ASSIGNMENT> Return each line below holding the string "totalleftmargin".
■ ■ ■ ■ ■
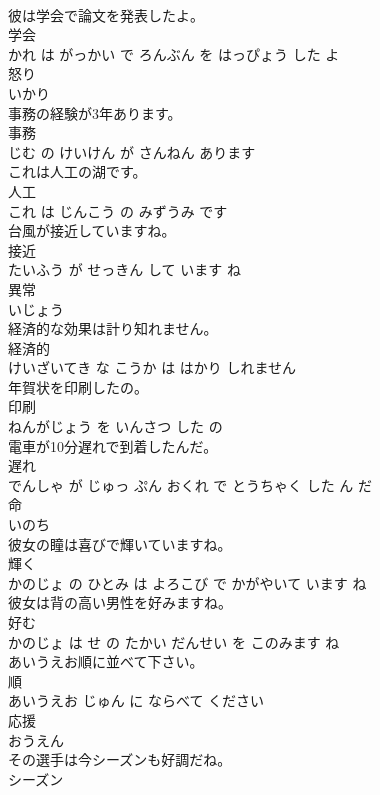 \documentclass[8pt]{extreport}
\begin{document}
\begin{CJK}{UTF8}{min}
\\	彼は学会で論文を発表したよ。	
\\	学会 
\\	かれ は がっかい で ろんぶん を はっぴょう した よ			
\\	怒り	
\\	いかり			
\\	事務の経験が3年あります。	
\\	事務 
\\	じむ の けいけん が さんねん あります			
\\	これは人工の湖です。	
\\	人工 
\\	これ は じんこう の みずうみ です			
\\	台風が接近していますね。	
\\	接近 
\\	たいふう が せっきん して います ね			
\\	異常	
\\	いじょう			
\\	経済的な効果は計り知れません。	
\\	経済的 
\\	けいざいてき な こうか は はかり しれません			
\\	年賀状を印刷したの。	
\\	印刷 
\\	ねんがじょう を いんさつ した の			
\\	電車が10分遅れで到着したんだ。	
\\	遅れ 
\\	でんしゃ が じゅっ ぷん おくれ で とうちゃく した ん だ			
\\	命	
\\	いのち			
\\	彼女の瞳は喜びで輝いていますね。	
\\	輝く 
\\	かのじょ の ひとみ は よろこび で かがやいて います ね			
\\	彼女は背の高い男性を好みますね。	
\\	好む 
\\	かのじょ は せ の たかい だんせい を このみます ね			
\\	あいうえお順に並べて下さい。	
\\	順 
\\	あいうえお じゅん に ならべて ください			
\\	応援	
\\	おうえん			
\\	その選手は今シーズンも好調だね。	
\\	シーズン 

\end{CJK}
\end{document}
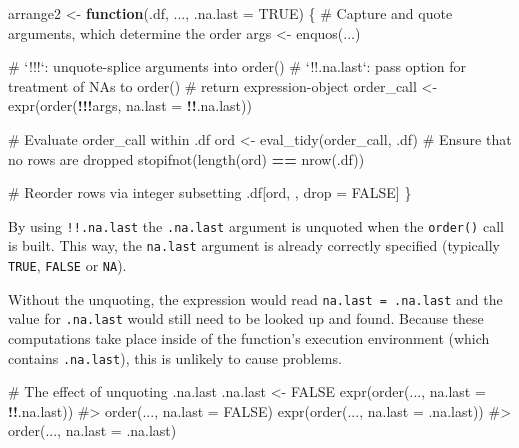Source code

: \documentclass[
]{krantz}
\makeatletter
\newenvironment{Shaded}{\begin{snugshade}}{\end{snugshade}}
\newcommand{\CommentTok}[1]{\textcolor[rgb]{0.56,0.35,0.01}{\textit{#1}}}
\newcommand{\ControlFlowTok}[1]{\textcolor[rgb]{0.13,0.29,0.53}{\textbf{#1}}}
\newcommand{\DataTypeTok}[1]{\textcolor[rgb]{0.13,0.29,0.53}{#1}}
\newcommand{\KeywordTok}[1]{\textcolor[rgb]{0.13,0.29,0.53}{\textbf{#1}}}
\newcommand{\NormalTok}[1]{#1}
\newcommand{\OperatorTok}[1]{\textcolor[rgb]{0.81,0.36,0.00}{\textbf{#1}}}
\newcommand{\OtherTok}[1]{\textcolor[rgb]{0.56,0.35,0.01}{#1}}
\newcommand{\StringTok}[1]{\textcolor[rgb]{0.31,0.60,0.02}{#1}}
\newenvironment{kframe}{%
\medskip{}
\setlength{\fboxsep}{.8em}
 \def\at@end@of@kframe{}%
 \ifinner\ifhmode%
  \def\at@end@of@kframe{\end{minipage}}%
  \begin{minipage}{\columnwidth}%
 \fi\fi%
 \def\FrameCommand##1{\hskip\@totalleftmargin \hskip-\fboxsep
 \colorbox{shadecolor}{##1}\hskip-\fboxsep
     \hskip-\linewidth \hskip-\@totalleftmargin \hskip\columnwidth}%
 \MakeFramed {\advance\hsize-\width
   \@totalleftmargin\z@ \linewidth\hsize
   \@setminipage}}%
 {\par\unskip\endMakeFramed%
 \at@end@of@kframe}
\renewenvironment{Shaded}{\begin{kframe}}{\end{kframe}}
\renewcommand{\KeywordTok} [1]{\textcolor[rgb]{0.00,0.44,0.13}{{#1}}}
\renewcommand{\DataTypeTok}[1]{\textcolor[rgb]{0.56,0.13,0.00}{{#1}}}
\renewcommand{\StringTok}  [1]{\textcolor[rgb]{0.25,0.44,0.63}{{#1}}}
\renewcommand{\CommentTok} [1]{\textcolor[rgb]{0.38,0.63,0.69}{{#1}}}
\renewcommand{\OtherTok}   [1]{\textcolor[rgb]{0.00,0.44,0.13}{{#1}}}
\renewcommand{\NormalTok}  [1]{{#1}}
\makeatother
\begin{document}
\begin{Shaded}
\begin{Highlighting}[]
\NormalTok{arrange2 <-}\StringTok{ }\ControlFlowTok{function}\NormalTok{(.df, ..., }\DataTypeTok{.na.last =} \OtherTok{TRUE}\NormalTok{) \{}
  \CommentTok{# Capture and quote arguments, which determine the order}
\NormalTok{  args <-}\StringTok{ }\KeywordTok{enquos}\NormalTok{(...)  }
  
  \CommentTok{# `!!!`: unquote-splice arguments into order()}
  \CommentTok{# `!!.na.last`: pass option for treatment of NAs to order()}
  \CommentTok{# return expression-object}
\NormalTok{  order_call <-}\StringTok{ }\KeywordTok{expr}\NormalTok{(}\KeywordTok{order}\NormalTok{(}\OperatorTok{!!!}\NormalTok{args, }\DataTypeTok{na.last =} \OperatorTok{!!}\NormalTok{.na.last))}
  
  \CommentTok{# Evaluate order_call within .df}
\NormalTok{  ord <-}\StringTok{ }\KeywordTok{eval_tidy}\NormalTok{(order_call, .df)    }
  \CommentTok{# Ensure that no rows are dropped}
  \KeywordTok{stopifnot}\NormalTok{(}\KeywordTok{length}\NormalTok{(ord) }\OperatorTok{==}\StringTok{ }\KeywordTok{nrow}\NormalTok{(.df))  }
  
  \CommentTok{# Reorder rows via integer subsetting}
\NormalTok{  .df[ord, , drop =}\StringTok{ }\OtherTok{FALSE}\NormalTok{]  }
\NormalTok{\}}
\end{Highlighting}
\end{Shaded}

By using \texttt{!!.na.last} the \texttt{.na.last} argument is unquoted when the \texttt{order()} call is built. This way, the \texttt{na.last} argument is already correctly specified (typically \texttt{TRUE}, \texttt{FALSE} or \texttt{NA}).

Without the unquoting, the expression would read \texttt{na.last\ =\ .na.last} and the value for \texttt{.na.last} would still need to be looked up and found. Because these computations take place inside of the function's execution environment (which contains \texttt{.na.last}), this is unlikely to cause problems.

\begin{Shaded}
\begin{Highlighting}[]
\CommentTok{# The effect of unquoting .na.last}
\NormalTok{.na.last <-}\StringTok{ }\OtherTok{FALSE}
\KeywordTok{expr}\NormalTok{(}\KeywordTok{order}\NormalTok{(..., }\DataTypeTok{na.last =} \OperatorTok{!!}\NormalTok{.na.last))}
\CommentTok{#> order(..., na.last = FALSE)}
\KeywordTok{expr}\NormalTok{(}\KeywordTok{order}\NormalTok{(..., }\DataTypeTok{na.last =}\NormalTok{ .na.last))}
\CommentTok{#> order(..., na.last = .na.last)}
\end{Highlighting}
\end{Shaded}
\end{document}

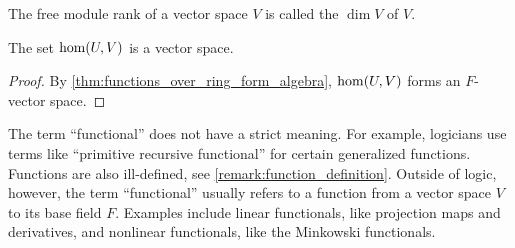 \begin{definition}\label{def:vector_space_dimension}
  The free module rank of a vector space \( V \) is called the  \( \dim V \) of \( V \).
\end{definition}

\begin{proposition}\label{thm:linear_maps_form_algebra}
  The set \( \operatorname{hom}(U, V) \) is a vector space.
\end{proposition}
\begin{proof}
  By \cref{thm:functions_over_ring_form_algebra}, \( \operatorname{hom}(U, V) \) forms an \( F \)-vector space.
\end{proof}

\begin{remark}\label{remark:functional}
  The term \enquote{functional} does not have a strict meaning. For example, logicians use terms like \enquote{primitive recursive functional} for certain generalized functions. Functions are also ill-defined, see \cref{remark:function_definition}. Outside of logic, however, the term \enquote{functional} usually refers to a function from a vector space \( V \) to its base field \( F \). Examples include linear functionals, like projection maps and derivatives, and nonlinear functionals, like the Minkowski functionals.
\end{remark}
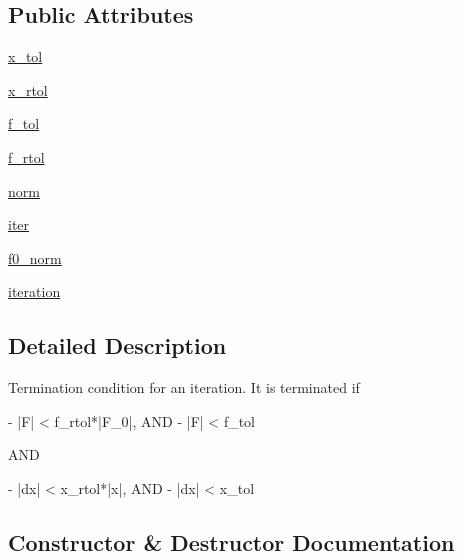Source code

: \subsection*{Public Attributes}
\begin{DoxyCompactItemize}
\item 
\hyperlink{classscipy_1_1optimize_1_1nonlin_1_1TerminationCondition_a23fec28772d6960641393d55310cbb5d}{x\+\_\+tol}
\item 
\hyperlink{classscipy_1_1optimize_1_1nonlin_1_1TerminationCondition_a9ae7ab04dfb741aff08ca35f193a434c}{x\+\_\+rtol}
\item 
\hyperlink{classscipy_1_1optimize_1_1nonlin_1_1TerminationCondition_a862a7396d3e7dce842409848356e3979}{f\+\_\+tol}
\item 
\hyperlink{classscipy_1_1optimize_1_1nonlin_1_1TerminationCondition_aececcaebd247df8b710aeeb88ed29ced}{f\+\_\+rtol}
\item 
\hyperlink{classscipy_1_1optimize_1_1nonlin_1_1TerminationCondition_a2124928dd442868ceae99e70ebeeb37c}{norm}
\item 
\hyperlink{classscipy_1_1optimize_1_1nonlin_1_1TerminationCondition_aaa1fe471df85a327e88c212b83b6f518}{iter}
\item 
\hyperlink{classscipy_1_1optimize_1_1nonlin_1_1TerminationCondition_a46ddf00576dcebe4c6e214a7961cd4c0}{f0\+\_\+norm}
\item 
\hyperlink{classscipy_1_1optimize_1_1nonlin_1_1TerminationCondition_a1d53fb62538a12b037569abc7a443bd7}{iteration}
\end{DoxyCompactItemize}


\subsection{Detailed Description}
\begin{DoxyVerb}Termination condition for an iteration. It is terminated if

- |F| < f_rtol*|F_0|, AND
- |F| < f_tol

AND

- |dx| < x_rtol*|x|, AND
- |dx| < x_tol\end{DoxyVerb}
 

\subsection{Constructor \& Destructor Documentation}
\hypertarget{classscipy_1_1optimize_1_1nonlin_1_1TerminationCondition_a965056b946098c0d4b5515cc40b35792}{}

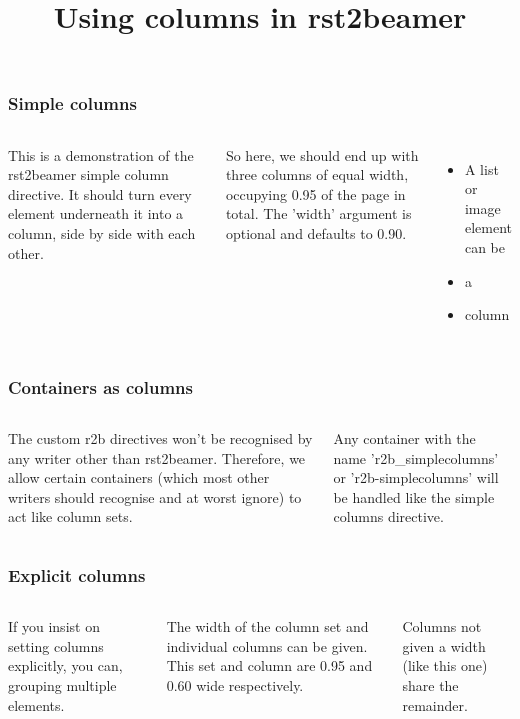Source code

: \documentclass[t,english]{beamer}
\title{Using columns in rst2beamer}
\newlength{\locallinewidth}
\begin{document}
\maketitle

\setlength{\locallinewidth}{\linewidth}

\begin{frame}
\frametitle{Simple columns}

\begin{columns}[T]

This is a demonstration of the rst2beamer simple column directive. It
should turn every element underneath it into a column, side by side with
each other.


So here, we should end up with three columns of equal width, occupying 0.95
of the page in total. The 'width' argument is optional and defaults to
0.90.

\begin{itemize}[<+-| alert@+>]
\item {} 
A list or image element can be

\item {} 
a

\item {} 
column

\end{itemize}

\end{columns}
\end{frame}

\begin{frame}
\frametitle{Containers as columns}

\begin{columns}[T]

The custom r2b directives won't be recognised by any writer other than
rst2beamer. Therefore, we allow certain containers (which most other
writers should recognise and at worst ignore) to act like column sets.


Any container with the name 'r2b{\_}simplecolumns' or 'r2b-simplecolumns' will
be handled like the simple columns directive.

\end{columns}
\end{frame}

\begin{frame}
\frametitle{Explicit columns}

\begin{columns}[T]

If you insist on setting columns explicitly, you can, grouping multiple
elements.

The width of the column set and individual columns can be given. This
set and column are 0.95 and 0.60 wide respectively.


Columns not given a width (like this one) share the remainder.

\end{columns}
\end{frame}
\end{document}
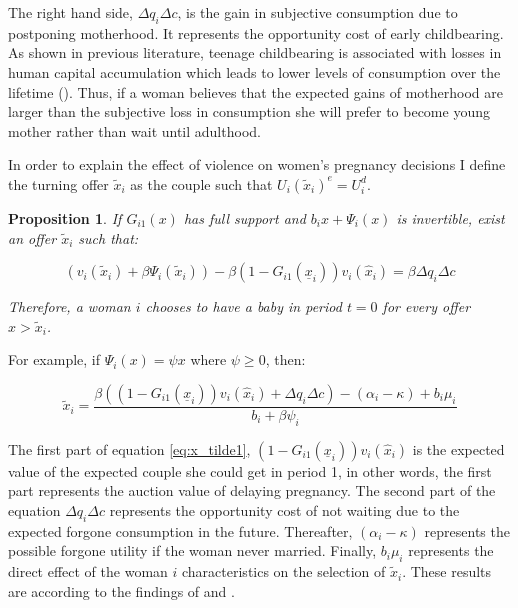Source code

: \documentclass[a4paper,10pt,twocolumn,preprint,3p,authoryear]{elsarticle}
\newtheorem{prop}{Proposition}
\begin{document}
The right hand side, $\Delta q_{i}\Delta c$, is the gain in subjective consumption due to postponing motherhood. It represents the opportunity cost of early childbearing. As shown in previous literature, teenage childbearing is associated with losses in human capital accumulation which leads to lower levels of consumption over the lifetime (\citet{KearneyLevine2012}). Thus, if a woman believes that the expected gains of motherhood are larger than the subjective loss in consumption she will prefer to become young mother rather than wait until adulthood. 

In order to explain the effect of violence on women's pregnancy decisions I define the turning offer $\tilde{x}_{i}$ as the couple such that $U_{i}\left( \tilde{x}_{i} \right)^{e}=U_{i}^{d}$.

\begin{prop}
	If $G_{i1}\left( x \right)$ has full support and $b_{i}x + \Psi_{i}\left( x \right)$ is invertible, exist an offer $\tilde{x}_{i}$ such that:

			\begin{equation}
				\left(v_{i}\left(\tilde{x}_{i}\right) + \beta\Psi_{i}\left( \tilde{x}_{i} \right)\right)-\beta\left(1-G_{i1}\left( \underline{x}_{i} \right)\right)v_{i}\left(\hat{x}_{i}\right) = \beta\Delta q_{i} \Delta c
				\label{eq:TurningOffer}
			\end{equation} 
	\label{prop:TurningOffer}

	Therefore, a woman $i$ chooses to have a baby in period $t=0$ for every offer $x > \tilde{x}_{i}$. 
\end{prop}

For example, if $\Psi_{i}\left( x \right)=\psi x$ where $\psi \geq 0$, then:

\begin{equation}
	\tilde{x}_{i} =\frac{\beta\left(\left(1-G_{i1}\left( \underline{x}_{i} \right)\right) v_{i}\left(\hat{x}_{i}\right) + \Delta q_{i} \Delta c \right) - \left( \alpha_{i} - \kappa \right) + b_{i}\mu_{i}}{b_{i} + \beta \psi_{i}} 
	\label{eq:x_tilde1}
\end{equation}

The first part of equation \ref{eq:x_tilde1}, $\left(1-G_{i1}\left( \underline{x}_{i} \right)\right) v_{i}\left(\hat{x}_{i}\right)$ is the expected value of the expected couple she could get in period 1, in other words, the first part represents the auction value of delaying pregnancy. The second part of the equation $\Delta q_{i}\Delta c$ represents the opportunity cost of not waiting due to the expected forgone consumption in the future.  Thereafter, $\left( \alpha_{i} - \kappa \right)$ represents the possible forgone utility if the woman never married. Finally, $b_{i}\mu_{i}$ represents the direct effect of the woman $i$ characteristics on the selection of $\tilde{x}_{i}$. These results are according to the findings of \citet{BlackburnBloomNeumark1993} and \citet{ErmischPevalin2004}.
\end{document}
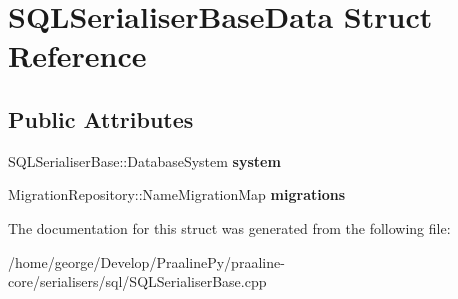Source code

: \hypertarget{struct_s_q_l_serialiser_base_data}{}\section{S\+Q\+L\+Serialiser\+Base\+Data Struct Reference}
\label{struct_s_q_l_serialiser_base_data}
\subsection*{Public Attributes}
\begin{DoxyCompactItemize}
\item 
\mbox{\label{struct_s_q_l_serialiser_base_data_a7b6f0d23e70a7b92efedfa9af0d54507}} 
S\+Q\+L\+Serialiser\+Base\+::\+Database\+System {\bfseries system}
\item 
\mbox{\label{struct_s_q_l_serialiser_base_data_a1c9e9448129800cfc26097808f0c1685}} 
Migration\+Repository\+::\+Name\+Migration\+Map {\bfseries migrations}
\end{DoxyCompactItemize}


The documentation for this struct was generated from the following file\+:\begin{DoxyCompactItemize}
\item 
/home/george/\+Develop/\+Praaline\+Py/praaline-\/core/serialisers/sql/S\+Q\+L\+Serialiser\+Base.\+cpp\end{DoxyCompactItemize}
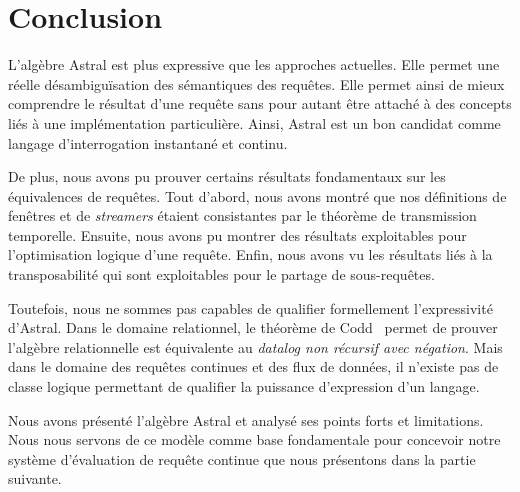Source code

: \section{Conclusion}\label{sec:valid:expressivite:conclusion}
L'algèbre Astral est plus expressive que les approches actuelles. Elle permet une réelle désambiguïsation des sémantiques des requêtes. Elle permet ainsi de mieux comprendre le résultat d'une requête sans pour autant être attaché à des concepts liés à une implémentation particulière. Ainsi, Astral est un bon candidat comme langage d'interrogation instantané et continu.

De plus, nous avons pu prouver certains résultats fondamentaux sur les équivalences de requêtes. Tout d'abord, nous avons montré que nos définitions de fenêtres et de \textit{streamers} étaient consistantes par le théorème de transmission temporelle. Ensuite, nous avons pu montrer des résultats exploitables pour l'optimisation logique d'une requête. Enfin, nous avons vu les résultats liés à la transposabilité qui sont exploitables pour le partage de sous-requêtes.

Toutefois, nous ne sommes pas capables de qualifier formellement l'expressivité d'Astral. Dans le domaine relationnel, le théorème de Codd~\cite{Codd:theorem} permet de prouver l'algèbre relationnelle est équivalente au \textit{datalog non récursif avec négation}. Mais dans le domaine des requêtes continues et des flux de données, il n'existe pas de classe logique permettant de qualifier la puissance d'expression d'un langage.

Nous avons présenté l'algèbre Astral et analysé ses points forts et limitations. Nous nous servons de ce modèle comme base fondamentale pour concevoir notre système d'évaluation de requête continue que nous présentons dans la partie suivante.
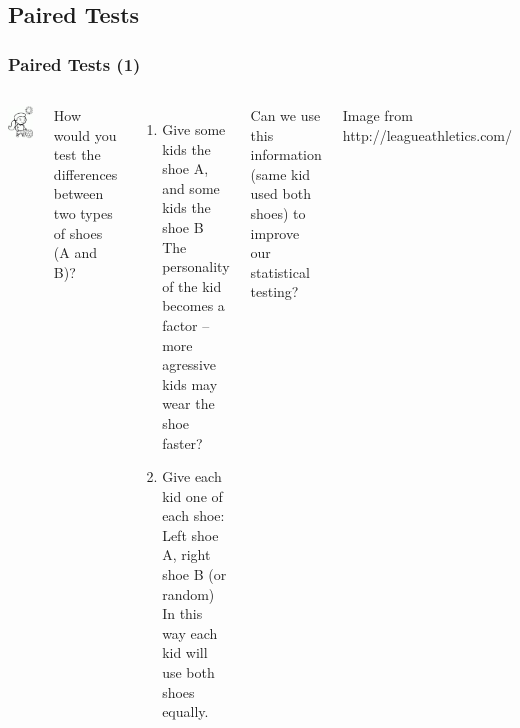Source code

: \documentclass[10pt]{beamer}
\begin{document}
\subsection{Paired Tests}
\begin{frame}
  \frametitle{Paired Tests (1)}
  \begin{columns}[c]
    \includegraphics[width=1\textwidth]{img/soccer}
    \begin{block}{}
    How would you test the differences between two types of shoes (A and B)?
    \end{block}
    \begin{enumerate}
    \item Give some kids the shoe A, and some kids the shoe B\\ 
      {\small The personality of the kid becomes a factor -- more agressive
      kids may wear the shoe faster?}
    \item Give each kid one of each shoe: Left shoe A, right shoe B (or random)\\
      {\small In this way each kid will use both shoes equally.}
    \end{enumerate}
    \begin{block}{}
      Can we use this information (same kid used both shoes) to
      improve our statistical testing?
    \end{block}
    \vfill

    \hfill{\tiny Image from http://leagueathletics.com/}
  \end{columns}
\end{frame}
\end{document}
■ ■ ■ ■ ■
YOUR SOLUTION>
 \def\FrameCommand##1{\hskip\@totalleftmargin \hskip-\fboxsep
     \hskip-\linewidth \hskip-\@totalleftmargin \hskip\columnwidth}%
   \@totalleftmargin\z@ \linewidth\hsize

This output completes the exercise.